# Hunters find dog wrapped in duct tape



## testmg80 (Jul 28, 2008)

PROVIDENCE - Some Saratoga County hunters made a disturbing discovery in a remote section of woods - a four-year-old beagle bound with duct tape and wrapped up in a garbage bag. 

The dog, named Daisy, was found off of Drager Road in Providence.

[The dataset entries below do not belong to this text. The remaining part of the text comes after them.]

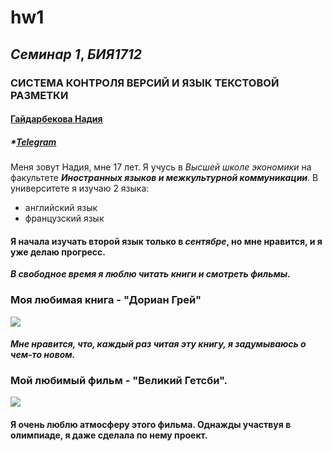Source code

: # hw1
## *Семинар 1*, *БИЯ1712*
### **СИСТЕМА КОНТРОЛЯ ВЕРСИЙ И ЯЗЫК ТЕКСТОВОЙ РАЗМЕТКИ**
#### [ Гайдарбекова Надия ](mailto:nshgaydarbekova@edu.hse.ru)
##### *[Telegram](nadiyaggg)
Меня зовут Надия, мне 17 лет. 
Я учусь в *Высшей школе экономики* на факультете ***Иностранных языков и межкультурной коммуникации***.
В университете я изучаю 2 языка:
- английский язык
- французский язык
#### Я начала изучать второй язык только в *сентябре*, но мне нравится, и я уже делаю прогресс.
***В свободное время я люблю читать книги и смотреть фильмы.*** 
### Моя любимая книга - **"Дориан Грей"**
![](http://fb.ru/misc/i/gallery/44333/1567486.jpg)
#### *Мне нравится, что, каждый раз читая эту книгу, я задумываюсь о чем-то новом.*
### Мой любимый фильм - "Великий Гетсби".
![](https://www.film.ru/sites/default/files/movies/frames/The_Great_Gatsby_76.jpg)
#### Я очень люблю атмосферу этого фильма. Однажды участвуя в олимпиаде, я даже сделала по нему проект.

Daisy survived and is doing okay. She now wears a cone-shaped collar to prevent her from biting at her injured ears.

The man who found him, Ed Dandaraw, wants to why or how someone could do this to a defenseless dog.

Just a couple days ago, Dandaraw was hunting with friends when he saw a garbage bag move.

"At that time, I saw a dog's leg coming out of a hole in the bag," he recalled.

Dandaraw says whoever did this left just enough space around daisy's nose for her to breathe. Her front paws were bound together.

Dandaraw describes himself as an animal lover and says his discovery made him sick to his stomach. He and his hunting buddies called police and carried Daisy to the nearest road.

"About halfway out to the main road, we're on a four-wheeler, I felt the dog go totally limp and I thought he had just died," Dandaraw said.

But Daisy came to, police brought her to the vet and other than infected ears and matted fur and being 20 pounds lighter, she's okay. 

Not the case for whoever did it, in Dandaraw's opinion.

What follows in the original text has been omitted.